__What you have to do__
Pull out of the data below the stretch of lines bounded by the one containing "untuk semua perangkat" and the one containing "(untuk asset compilation)", both bounds included, unchanged.

________________________________________

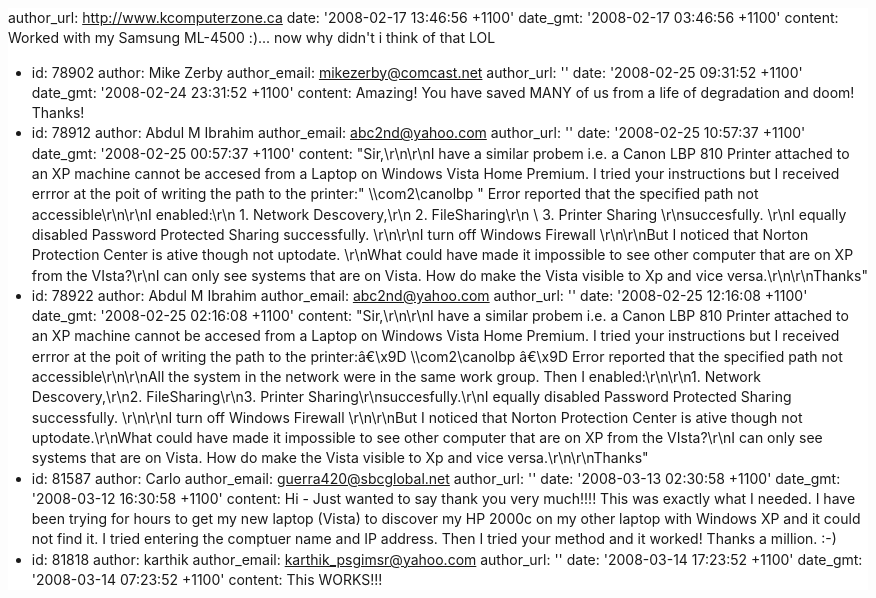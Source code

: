   author_url: http://www.kcomputerzone.ca
  date: '2008-02-17 13:46:56 +1100'
  date_gmt: '2008-02-17 03:46:56 +1100'
  content: Worked with my Samsung ML-4500 :)... now why didn't i think of that LOL
- id: 78902
  author: Mike Zerby
  author_email: mikezerby@comcast.net
  author_url: ''
  date: '2008-02-25 09:31:52 +1100'
  date_gmt: '2008-02-24 23:31:52 +1100'
  content: Amazing! You have saved MANY of us from a life of degradation and doom!
    Thanks!
- id: 78912
  author: Abdul M Ibrahim
  author_email: abc2nd@yahoo.com
  author_url: ''
  date: '2008-02-25 10:57:37 +1100'
  date_gmt: '2008-02-25 00:57:37 +1100'
  content: "Sir,\r\n\r\nI have a similar probem i.e. a Canon LBP 810 Printer attached
    to an XP machine cannot be accesed from a Laptop on Windows Vista Home Premium.
    I tried your instructions but I received errror at the poit of writing the path
    to the printer:\" \\\\com2\\canolbp \"  Error reported that the specified path
    not accessible\r\n\r\nI enabled:\r\n  1.  Network Descovery,\r\n  2.  FileSharing\r\n
    \ 3.  Printer Sharing \r\nsuccesfully. \r\nI equally disabled Password Protected
    Sharing successfully. \r\n\r\nI turn off Windows Firewall \r\n\r\nBut I noticed
    that Norton Protection Center is ative though not uptodate. \r\nWhat could have
    made it impossible to see other computer that are on XP from the VIsta?\r\nI can
    only see systems that are on Vista. How do make the Vista visible to Xp and vice
    versa.\r\n\r\nThanks"
- id: 78922
  author: Abdul M Ibrahim
  author_email: abc2nd@yahoo.com
  author_url: ''
  date: '2008-02-25 12:16:08 +1100'
  date_gmt: '2008-02-25 02:16:08 +1100'
  content: "Sir,\r\n\r\nI have a similar probem i.e. a Canon LBP 810 Printer attached
    to an XP machine cannot be accesed from a Laptop on Windows Vista Home Premium.
    I tried your instructions but I received errror at the poit of writing the path
    to the printer:â€\x9D \\\\com2\\canolbp â€\x9D Error reported that the specified
    path not accessible\r\n\r\nAll the system in the network were in the same work
    group. Then I enabled:\r\n\r\n1. Network Descovery,\r\n2. FileSharing\r\n3. Printer
    Sharing\r\nsuccesfully.\r\nI equally disabled Password Protected Sharing successfully.
    \r\n\r\nI turn off Windows Firewall \r\n\r\nBut I noticed that Norton Protection
    Center is ative though not uptodate.\r\nWhat could have made it impossible to
    see other computer that are on XP from the VIsta?\r\nI can only see systems that
    are on Vista. How do make the Vista visible to Xp and vice versa.\r\n\r\nThanks"
- id: 81587
  author: Carlo
  author_email: guerra420@sbcglobal.net
  author_url: ''
  date: '2008-03-13 02:30:58 +1100'
  date_gmt: '2008-03-12 16:30:58 +1100'
  content: Hi - Just wanted to say thank you very much!!!! This was exactly what I
    needed.  I have been trying for hours to get my new laptop (Vista) to discover
    my HP 2000c on my other laptop with Windows XP and it could not find it.  I tried
    entering the comptuer name and IP address.  Then I tried your method and it worked!  Thanks
    a million.  :-)
- id: 81818
  author: karthik
  author_email: karthik_psgimsr@yahoo.com
  author_url: ''
  date: '2008-03-14 17:23:52 +1100'
  date_gmt: '2008-03-14 07:23:52 +1100'
  content: This WORKS!!!
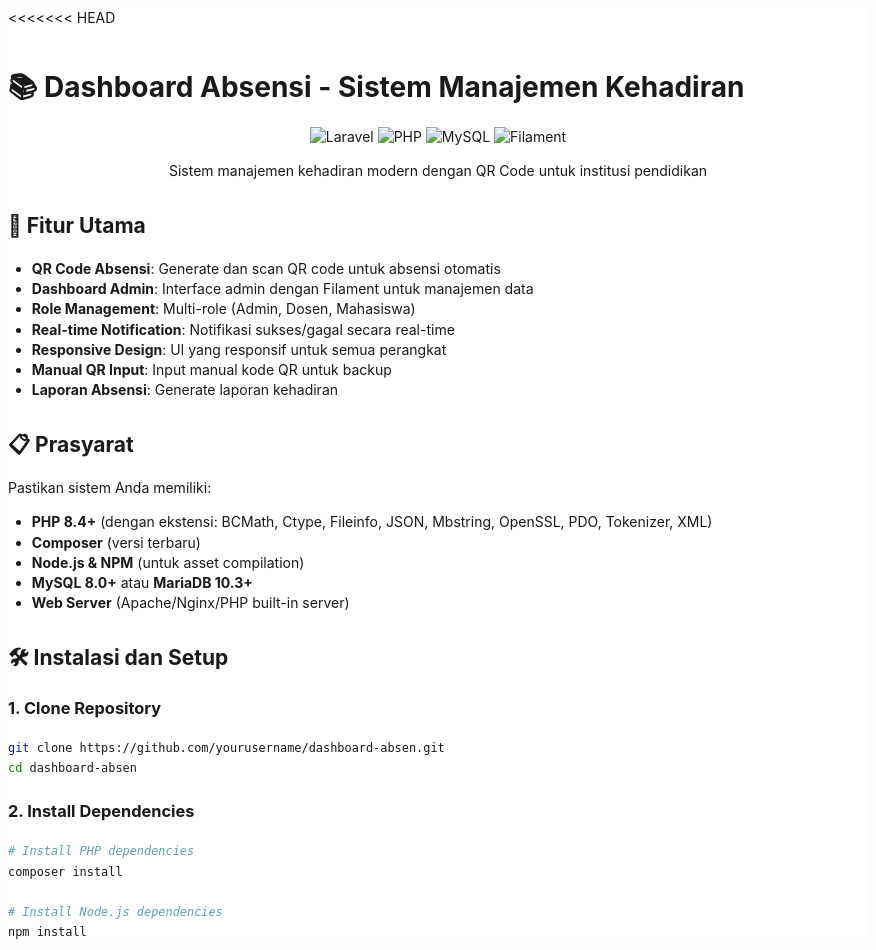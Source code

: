 <<<<<<< HEAD
# 📚 Dashboard Absensi - Sistem Manajemen Kehadiran

<p align="center">
  <img src="https://img.shields.io/badge/Laravel-12.x-FF2D20?style=for-the-badge&logo=laravel&logoColor=white" alt="Laravel">
  <img src="https://img.shields.io/badge/PHP-8.4+-777BB4?style=for-the-badge&logo=php&logoColor=white" alt="PHP">
  <img src="https://img.shields.io/badge/MySQL-8.0+-4479A1?style=for-the-badge&logo=mysql&logoColor=white" alt="MySQL">
  <img src="https://img.shields.io/badge/Filament-3.x-FF6B35?style=for-the-badge&logo=filament&logoColor=white" alt="Filament">
</p>

<p align="center">
  Sistem manajemen kehadiran modern dengan QR Code untuk institusi pendidikan
</p>

## 🚀 Fitur Utama

-   **QR Code Absensi**: Generate dan scan QR code untuk absensi otomatis
-   **Dashboard Admin**: Interface admin dengan Filament untuk manajemen data
-   **Role Management**: Multi-role (Admin, Dosen, Mahasiswa)
-   **Real-time Notification**: Notifikasi sukses/gagal secara real-time
-   **Responsive Design**: UI yang responsif untuk semua perangkat
-   **Manual QR Input**: Input manual kode QR untuk backup
-   **Laporan Absensi**: Generate laporan kehadiran

## 📋 Prasyarat

Pastikan sistem Anda memiliki:

-   **PHP 8.4+** (dengan ekstensi: BCMath, Ctype, Fileinfo, JSON, Mbstring, OpenSSL, PDO, Tokenizer, XML)
-   **Composer** (versi terbaru)
-   **Node.js & NPM** (untuk asset compilation)
-   **MySQL 8.0+** atau **MariaDB 10.3+**
-   **Web Server** (Apache/Nginx/PHP built-in server)

## 🛠️ Instalasi dan Setup

### 1. Clone Repository

```bash
git clone https://github.com/yourusername/dashboard-absen.git
cd dashboard-absen
```

### 2. Install Dependencies

```bash
# Install PHP dependencies
composer install

# Install Node.js dependencies
npm install
```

________________________________________

__Result of the exercise__
-   **Responsive Design**: UI yang responsif untuk semua perangkat
-   **Manual QR Input**: Input manual kode QR untuk backup
-   **Laporan Absensi**: Generate laporan kehadiran

## 📋 Prasyarat

Pastikan sistem Anda memiliki:

-   **PHP 8.4+** (dengan ekstensi: BCMath, Ctype, Fileinfo, JSON, Mbstring, OpenSSL, PDO, Tokenizer, XML)
-   **Composer** (versi terbaru)
-   **Node.js & NPM** (untuk asset compilation)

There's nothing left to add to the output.